340 America is 0138 AM at Elkhart  Lake in 1985. Courtesy of Marcel Massini.

What happened to the examples that Brocket owned is a horrifying story to say the least. Afflicted by the aforementioned financial troubles, Brocket hatched a plan to defraud his insurers by staging a ‘theft’, even suggesting at one point that there had been interest from ‘Japanese buyers’ in the models. What he in fact did was have two employees dismantle the cars, cut up their bodies, scatter them across his large estate and bury them. Several engine parts and an OSCA 2000 also met an unfortunate end, although unfortunately little is known about what happened to it. His estranged wife at the time happened to be caught attempting to forge a prescription to quench her drug addiction, and ended up spilling the beans to the police.

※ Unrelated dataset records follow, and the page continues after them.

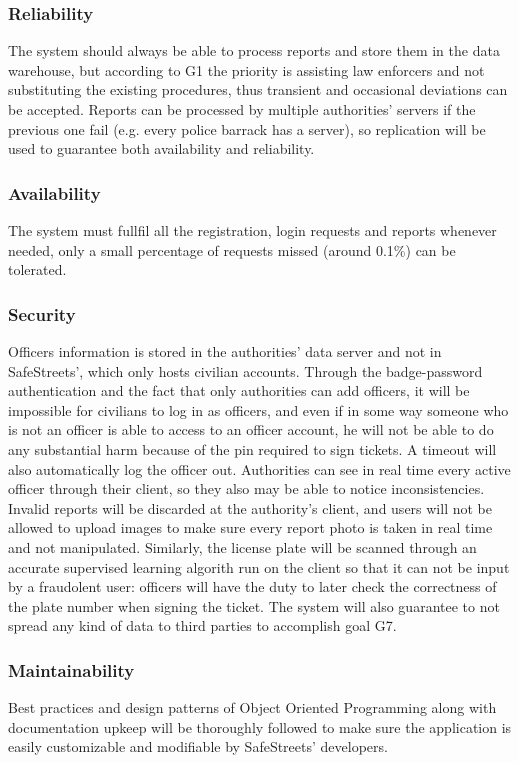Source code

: \documentclass[12pt,a4paper]{article}
\begin{document}
\subsubsection{Reliability}
The system should always be able to process reports and store them in the data warehouse, but according to G1 the priority is assisting law enforcers and not substituting the existing procedures, thus transient and occasional deviations can be accepted.  Reports can be processed by multiple authorities' servers if the previous one fail (e.g. every police barrack has a server), so replication will be used to guarantee both availability and reliability.
\subsubsection{Availability}
The system must fullfil all the registration, login requests and reports whenever needed, only a small percentage of requests missed (around 0.1\%) can be tolerated. 
\subsubsection{Security}
Officers information is stored in the authorities' data server and not in SafeStreets', which only hosts civilian accounts. Through the badge-password authentication and the fact that only authorities can add officers, it will be impossible for civilians to log in as officers, and even if in some way someone who is not an officer is able to access to an officer account, he will not be able to do any substantial harm because of the pin required to sign tickets. A timeout will also automatically log the officer out. Authorities can see in real time every active officer through their client, so they also may be able to notice inconsistencies. Invalid reports will be discarded at the authority's client, and users will not be allowed to upload images to make sure every report photo is taken in real time and not manipulated. Similarly, the license plate will be scanned through an accurate supervised learning algorith run on the client so that it can not be input by a fraudolent user: officers will have the duty to later check the correctness of the plate number when signing the ticket.
The system will also guarantee to not spread any kind of data to third parties to accomplish goal G7.
\subsubsection{Maintainability}
Best practices and design patterns of Object Oriented Programming along with documentation upkeep will be thoroughly followed to make sure the application is easily customizable and modifiable by SafeStreets' developers.
\end{document}

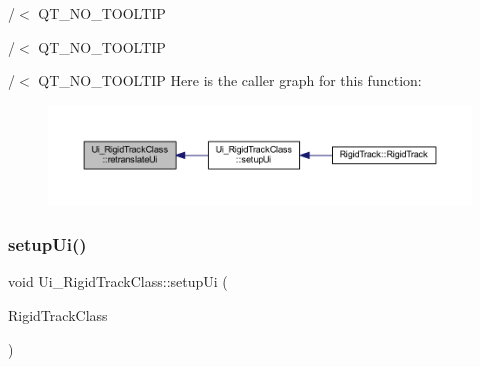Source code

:/$<$ Q\+T\+\_\+\+N\+O\+\_\+\+T\+O\+O\+L\+T\+IP

/$<$ Q\+T\+\_\+\+N\+O\+\_\+\+T\+O\+O\+L\+T\+IP

/$<$ Q\+T\+\_\+\+N\+O\+\_\+\+T\+O\+O\+L\+T\+IP Here is the caller graph for this function\+:\nopagebreak
\begin{figure}[H]
\begin{center}
\leavevmode
\includegraphics[width=350pt]{class_ui___rigid_track_class_a7c96951c4e173848e7695d6bd7883af6_icgraph}
\end{center}
\end{figure}
\mbox{\label{class_ui___rigid_track_class_a7f78fefc15716049b873bef4d3450e38}} 
\subsubsection{\texorpdfstring{setup\+Ui()}{setupUi()}}
{\footnotesize\ttfamily void Ui\+\_\+\+Rigid\+Track\+Class\+::setup\+Ui (\begin{DoxyParamCaption}\item[{Q\+Main\+Window $\ast$}]{Rigid\+Track\+Class }\end{DoxyParamCaption})\hspace{0.3cm}{\ttfamily [inline]}}

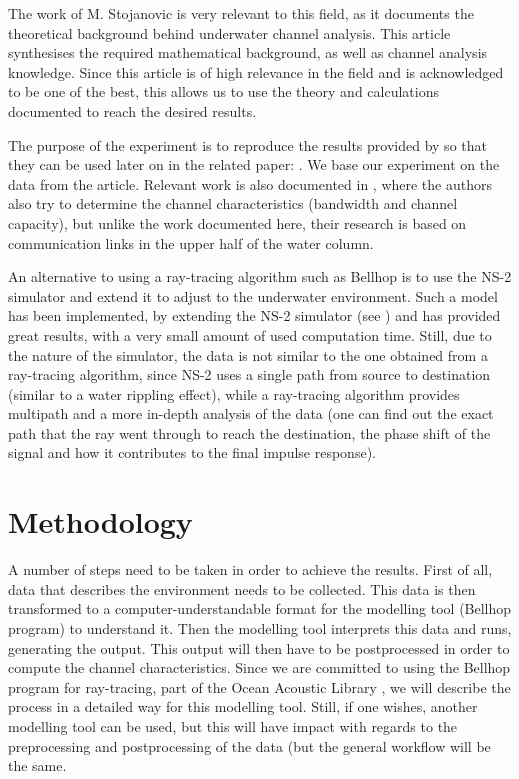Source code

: \documentclass[a4paper]{IEEEtran}
\begin{document}
The work of M. Stojanovic \cite{stojanovic} is very relevant to this field, as
it documents the theoretical background behind underwater channel analysis. This
article synthesises the required mathematical background, as well as channel
analysis knowledge. Since this article is of high relevance in the field and is
acknowledged to be one of the best, this allows us to use the theory and
calculations documented to reach the desired results.

The purpose of the experiment is to reproduce the results provided by
\cite{book} so that they can be used later on in the related paper: \cite{nds}.
We base our experiment on the data from the article. Relevant work is also
documented in \cite{hayward}, where the authors also try to determine the
channel characteristics (bandwidth and channel capacity), but unlike the work
documented here, their research is based on communication links in the upper
half of the water column.

An alternative to using a ray-tracing algorithm such as Bellhop is to use the
NS-2 simulator and extend it to adjust to the underwater environment. Such a
model has been implemented, by extending the NS-2 simulator (see \cite{ns2}) and
has provided great results, with a very small amount of used computation time.
Still, due to the nature of the simulator, the data is not similar to the one
obtained from a ray-tracing algorithm, since NS-2 uses a single path from source
to destination (similar to a water rippling effect), while a ray-tracing
algorithm provides multipath and a more in-depth analysis of the data (one can
find out the exact path that the ray went through to reach the destination, the
phase shift of the signal and how it contributes to the final impulse response).

\section{Methodology}
A number of steps need to be taken in order to achieve the results. First of
all, data that describes the environment needs to be collected. This data is
then transformed to a computer-understandable format for the modelling tool
(Bellhop program) to understand it. Then the modelling tool interprets this data
and runs, generating the output. This output will then have to be postprocessed
in order to compute the channel characteristics. Since we are committed to using
the Bellhop program for ray-tracing, part of the Ocean Acoustic Library
\cite{oal}, we will describe the process in a detailed way for this modelling
tool. Still, if one wishes, another modelling tool can be used, but this will
have impact with regards to the preprocessing and postprocessing of the data
(but the general workflow will be the same.
\end{document}
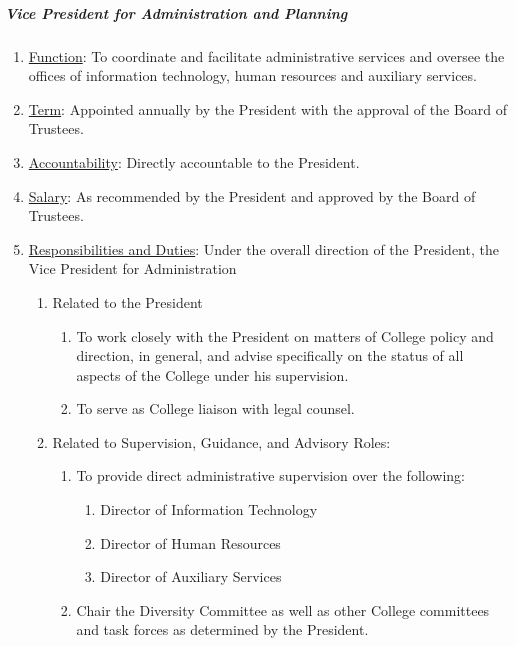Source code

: \documentclass[letterpaper, 11pt]{article}
\begin{document}
				\subparagraph{Vice President for Administration and Planning}
					\begin{enumerate}[label=\alph*)]
						\item{\underline{Function}:  To coordinate and facilitate administrative services and oversee the offices of information technology, human resources and auxiliary services.}
						\item{\underline{Term}:  Appointed annually by the President with the approval of the Board of Trustees.}
						\item{\underline{Accountability}:  Directly accountable to the President.}
						\item{\underline{Salary}:  As recommended by the President and approved by the Board of Trustees.}
						\item{\underline{Responsibilities and Duties}:  Under the overall direction of the President, the Vice President for Administration
							\begin{enumerate}[label=\arabic*)]
								\item{Related to the President
									\begin{enumerate}[label=(\alph*)]
										\item{To work closely with the President on matters of College policy and direction, in general, and advise specifically on the status of all aspects of the College under his supervision.}
										\item{To serve as College liaison with legal counsel.}
									\end{enumerate}
								}
								\item{Related to Supervision, Guidance, and Advisory Roles:
									\begin{enumerate}[label=(\alph*)]
										\item{To provide direct administrative supervision over the following:
											\begin{enumerate}[label=()\arabic*)]
												\item{Director of Information Technology}
												\item{Director of Human Resources}
												\item{Director of Auxiliary Services}
											\end{enumerate}
										}
										\item{Chair the Diversity Committee as well as other College committees and task forces as determined by the President.}
									\end{enumerate}
								}
							\end{enumerate}
						}
					\end{enumerate}
\end{document}
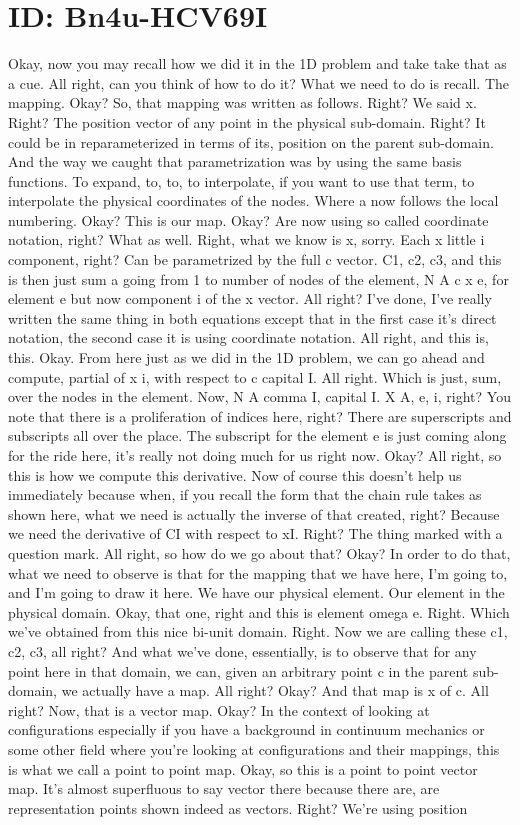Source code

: \documentclass[10pt]{article}
\begin{document}
\section*{ID: Bn4u-HCV69I}
Okay, now you may recall how we did it in the 1D problem and take take that as a cue. All right, can you think of how to do it? What we need to do is recall. The mapping. Okay? So, that mapping was written as follows. Right? We said x. Right? The position vector of any point in the physical sub-domain. Right? It could be in reparameterized in terms of its, position on the parent sub-domain. And the way we caught that parametrization was by using the same basis functions. To expand, to, to, to interpolate, if you want to use that term, to interpolate the physical coordinates of the nodes. Where a now follows the local numbering. Okay? This is our map. Okay? Are now using so called coordinate notation, right? What as well. Right, what we know is x, sorry. Each x little i component, right? Can be parametrized by the full c vector. C1, c2, c3, and this is then just sum a going from 1 to number of nodes of the element, N A c x e, for element e but now component i of the x vector. All right? I've done, I've really written the same thing in both equations except that in the first case it's direct notation, the second case it is using coordinate notation. All right, and this is, this. Okay. From here just as we did in the 1D problem, we can go ahead and compute, partial of x i, with respect to c capital I. All right. Which is just, sum, over the nodes in the element. Now, N A comma I, capital I. X A, e, i, right? You note that there is a proliferation of indices here, right? There are superscripts and subscripts all over the place. The subscript for the element e is just coming along for the ride here, it's really not doing much for us right now. Okay? All right, so this is how we compute this derivative. Now of course this doesn't help us immediately because when, if you recall the form that the chain rule takes as shown here, what we need is actually the inverse of that created, right? Because we need the derivative of CI with respect to xI. Right? The thing marked with a question mark. All right, so how do we go about that? Okay? In order to do that, what we need to observe is that for the mapping that we have here, I'm going to, and I'm going to draw it here. We have our physical element. Our element in the physical domain. Okay, that one, right and this is element omega e. Right. Which we've obtained from this nice bi-unit domain. Right. Now we are calling these c1, c2, c3, all right? And what we've done, essentially, is to observe that for any point here in that domain, we can, given an arbitrary point c in the parent sub-domain, we actually have a map. All right? Okay? And that map is x of c. All right? Now, that is a vector map. Okay? In the context of looking at configurations especially if you have a background in continuum mechanics or some other field where you're looking at configurations and their mappings, this is what we call a point to point map. Okay, so this is a point to point vector map. It's almost superfluous to say vector there because there are, are representation points shown indeed as vectors. Right? We're using position 
\end{document}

Brocket was duly tried and convicted. The 250 Europa GT has happily been accurately restored to its former glory, but during its restoration the body and many of the parts have had to be built again from scratch. The same is true of the 340 America which was virtually destroyed and is now residing in the USA, but the reconstruction is not at all true to the original as far as looks are concerned, and it has a different engine altogether. The Tipo 61 has been restored extensively and raced again in dark red at Laguna Seca in 2000. The 195 S however has not been fully restored yet; all that remains of the original body is the boot lid and badges. It remains for sale in its current state. Brocket also had time added on to his prison sentence when it emerged that he had been involved in further fraud, this time passing off a fake Ferrari 250 SWB that he had had built on the base of the much less valuable 250 GTE 2+2, giving it the serial number of a real short wheelbase 250 that had been missing for a long time. He may have got away with it had the real 250 SWB not been found, but that’s another story for another time.